Data shown START

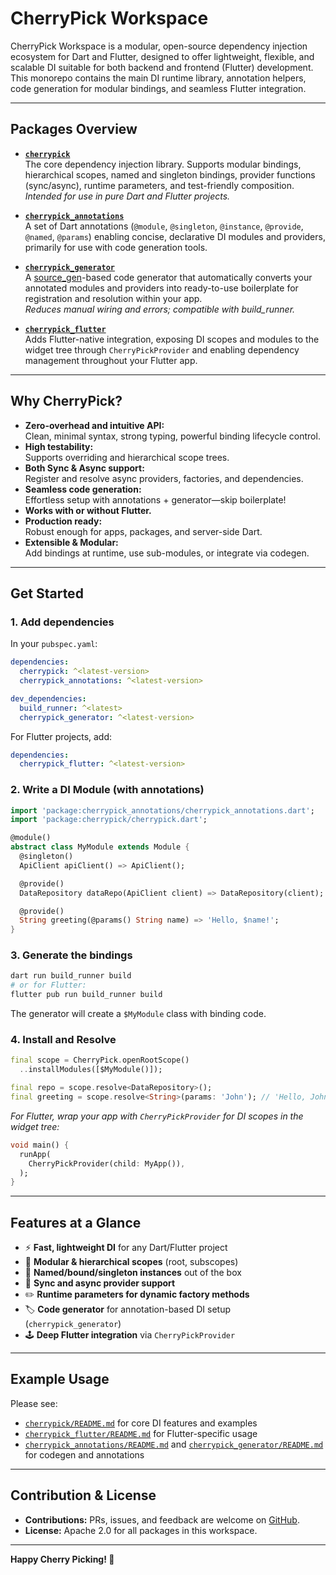 # CherryPick Workspace

CherryPick Workspace is a modular, open-source dependency injection ecosystem for Dart and Flutter, designed to offer lightweight, flexible, and scalable DI suitable for both backend and frontend (Flutter) development. This monorepo contains the main DI runtime library, annotation helpers, code generation for modular bindings, and seamless Flutter integration.

---

## Packages Overview

- **[`cherrypick`](./cherrypick)**  
  The core dependency injection library. Supports modular bindings, hierarchical scopes, named and singleton bindings, provider functions (sync/async), runtime parameters, and test-friendly composition.  
  _Intended for use in pure Dart and Flutter projects._

- **[`cherrypick_annotations`](./cherrypick_annotations)**  
  A set of Dart annotations (`@module`, `@singleton`, `@instance`, `@provide`, `@named`, `@params`) enabling concise, declarative DI modules and providers, primarily for use with code generation tools.

- **[`cherrypick_generator`](./cherrypick_generator)**  
  A [source_gen](https://pub.dev/packages/source_gen)-based code generator that automatically converts your annotated modules and providers into ready-to-use boilerplate for registration and resolution within your app.  
  _Reduces manual wiring and errors; compatible with build_runner._

- **[`cherrypick_flutter`](./cherrypick_flutter)**  
  Adds Flutter-native integration, exposing DI scopes and modules to the widget tree through `CherryPickProvider` and enabling dependency management throughout your Flutter app.

---

## Why CherryPick?

- **Zero-overhead and intuitive API:**  
  Clean, minimal syntax, strong typing, powerful binding lifecycle control.
- **High testability:**  
  Supports overriding and hierarchical scope trees.
- **Both Sync & Async support:**  
  Register and resolve async providers, factories, and dependencies.
- **Seamless code generation:**  
  Effortless setup with annotations + generator—skip boilerplate!
- **Works with or without Flutter.**
- **Production ready:**  
  Robust enough for apps, packages, and server-side Dart.
- **Extensible & Modular:**  
  Add bindings at runtime, use sub-modules, or integrate via codegen.

---

## Get Started

### 1. Add dependencies

In your `pubspec.yaml`:

```yaml
dependencies:
  cherrypick: ^<latest-version>
  cherrypick_annotations: ^<latest-version>

dev_dependencies:
  build_runner: ^<latest>
  cherrypick_generator: ^<latest-version>
```

For Flutter projects, add:

```yaml
dependencies:
  cherrypick_flutter: ^<latest-version>
```

### 2. Write a DI Module (with annotations)

```dart
import 'package:cherrypick_annotations/cherrypick_annotations.dart';
import 'package:cherrypick/cherrypick.dart';

@module()
abstract class MyModule extends Module {
  @singleton()
  ApiClient apiClient() => ApiClient();

  @provide()
  DataRepository dataRepo(ApiClient client) => DataRepository(client);

  @provide()
  String greeting(@params() String name) => 'Hello, $name!';
}
```

### 3. Generate the bindings

```sh
dart run build_runner build
# or for Flutter:
flutter pub run build_runner build
```

The generator will create a `$MyModule` class with binding code.

### 4. Install and Resolve

```dart
final scope = CherryPick.openRootScope()
  ..installModules([$MyModule()]);

final repo = scope.resolve<DataRepository>();
final greeting = scope.resolve<String>(params: 'John'); // 'Hello, John!'
```

_For Flutter, wrap your app with `CherryPickProvider` for DI scopes in the widget tree:_

```dart
void main() {
  runApp(
    CherryPickProvider(child: MyApp()),
  );
}
```

---

## Features at a Glance

- ⚡ **Fast, lightweight DI** for any Dart/Flutter project
- 🧩 **Modular & hierarchical scopes** (root, subscopes)
- 🔖 **Named/bound/singleton instances** out of the box
- 🔄 **Sync and async provider support**
- ✏️ **Runtime parameters for dynamic factory methods**
- 🏷️ **Code generator** for annotation-based DI setup (`cherrypick_generator`)
- 🕹️ **Deep Flutter integration** via `CherryPickProvider`

---

## Example Usage

Please see:
- [`cherrypick/README.md`](./cherrypick/README.md) for core DI features and examples
- [`cherrypick_flutter/README.md`](./cherrypick_flutter/README.md) for Flutter-specific usage
- [`cherrypick_annotations/README.md`](./cherrypick_annotations/README.md) and [`cherrypick_generator/README.md`](./cherrypick_generator/README.md) for codegen and annotations

---

## Contribution & License

- **Contributions:** PRs, issues, and feedback are welcome on [GitHub](https://github.com/pese-git/cherrypick).
- **License:** Apache 2.0 for all packages in this workspace.

---

**Happy Cherry Picking! 🍒**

Data shown END

Work task: Could you set down the material above word for word while dropping its pictures?

Response for this exercise:
 # CherryPick Workspace

CherryPick Workspace is a modular, open-source dependency injection ecosystem for Dart and Flutter, designed to offer lightweight, flexible, and scalable DI suitable for both backend and frontend (Flutter) development. This monorepo contains the main DI runtime library, annotation helpers, code generation for modular bindings, and seamless Flutter integration.

---

## Packages Overview

- **[`cherrypick`](./cherrypick)**  
  The core dependency injection library. Supports modular bindings, hierarchical scopes, named and singleton bindings, provider functions (sync/async), runtime parameters, and test-friendly composition.  
  _Intended for use in pure Dart and Flutter projects._

- **[`cherrypick_annotations`](./cherrypick_annotations)**  
  A set of Dart annotations (`@module`, `@singleton`, `@instance`, `@provide`, `@named`, `@params`) enabling concise, declarative DI modules and providers, primarily for use with code generation tools.

- **[`cherrypick_generator`](./cherrypick_generator)**  
  A [source_gen](https://pub.dev/packages/source_gen)-based code generator that automatically converts your annotated modules and providers into ready-to-use boilerplate for registration and resolution within your app.  
  _Reduces manual wiring and errors; compatible with build_runner._

- **[`cherrypick_flutter`](./cherrypick_flutter)**  
  Adds Flutter-native integration, exposing DI scopes and modules to the widget tree through `CherryPickProvider` and enabling dependency management throughout your Flutter app.

---

## Why CherryPick?

- **Zero-overhead and intuitive API:**  
  Clean, minimal syntax, strong typing, powerful binding lifecycle control.
- **High testability:**  
  Supports overriding and hierarchical scope trees.
- **Both Sync & Async support:**  
  Register and resolve async providers, factories, and dependencies.
- **Seamless code generation:**  
  Effortless setup with annotations + generator—skip boilerplate!
- **Works with or without Flutter.**
- **Production ready:**  
  Robust enough for apps, packages, and server-side Dart.
- **Extensible & Modular:**  
  Add bindings at runtime, use sub-modules, or integrate via codegen.

---

## Get Started

### 1. Add dependencies

In your `pubspec.yaml`:

```yaml
dependencies:
  cherrypick: ^<latest-version>
  cherrypick_annotations: ^<latest-version>

dev_dependencies:
  build_runner: ^<latest>
  cherrypick_generator: ^<latest-version>
```

For Flutter projects, add:

```yaml
dependencies:
  cherrypick_flutter: ^<latest-version>
```

### 2. Write a DI Module (with annotations)

```dart
import 'package:cherrypick_annotations/cherrypick_annotations.dart';
import 'package:cherrypick/cherrypick.dart';

@module()
abstract class MyModule extends Module {
  @singleton()
  ApiClient apiClient() => ApiClient();

  @provide()
  DataRepository dataRepo(ApiClient client) => DataRepository(client);

  @provide()
  String greeting(@params() String name) => 'Hello, $name!';
}
```

### 3. Generate the bindings

```sh
dart run build_runner build
# or for Flutter:
flutter pub run build_runner build
```

The generator will create a `$MyModule` class with binding code.

### 4. Install and Resolve

```dart
final scope = CherryPick.openRootScope()
  ..installModules([$MyModule()]);

final repo = scope.resolve<DataRepository>();
final greeting = scope.resolve<String>(params: 'John'); // 'Hello, John!'
```

_For Flutter, wrap your app with `CherryPickProvider` for DI scopes in the widget tree:_

```dart
void main() {
  runApp(
    CherryPickProvider(child: MyApp()),
  );
}
```

---

## Features at a Glance

- ⚡ **Fast, lightweight DI** for any Dart/Flutter project
- 🧩 **Modular & hierarchical scopes** (root, subscopes)
- 🔖 **Named/bound/singleton instances** out of the box
- 🔄 **Sync and async provider support**
- ✏️ **Runtime parameters for dynamic factory methods**
- 🏷️ **Code generator** for annotation-based DI setup (`cherrypick_generator`)
- 🕹️ **Deep Flutter integration** via `CherryPickProvider`

---

## Example Usage

Please see:
- [`cherrypick/README.md`](./cherrypick/README.md) for core DI features and examples
- [`cherrypick_flutter/README.md`](./cherrypick_flutter/README.md) for Flutter-specific usage
- [`cherrypick_annotations/README.md`](./cherrypick_annotations/README.md) and [`cherrypick_generator/README.md`](./cherrypick_generator/README.md) for codegen and annotations

---

## Contribution & License

- **Contributions:** PRs, issues, and feedback are welcome on [GitHub](https://github.com/pese-git/cherrypick).
- **License:** Apache 2.0 for all packages in this workspace.

---

**Happy Cherry Picking! 🍒**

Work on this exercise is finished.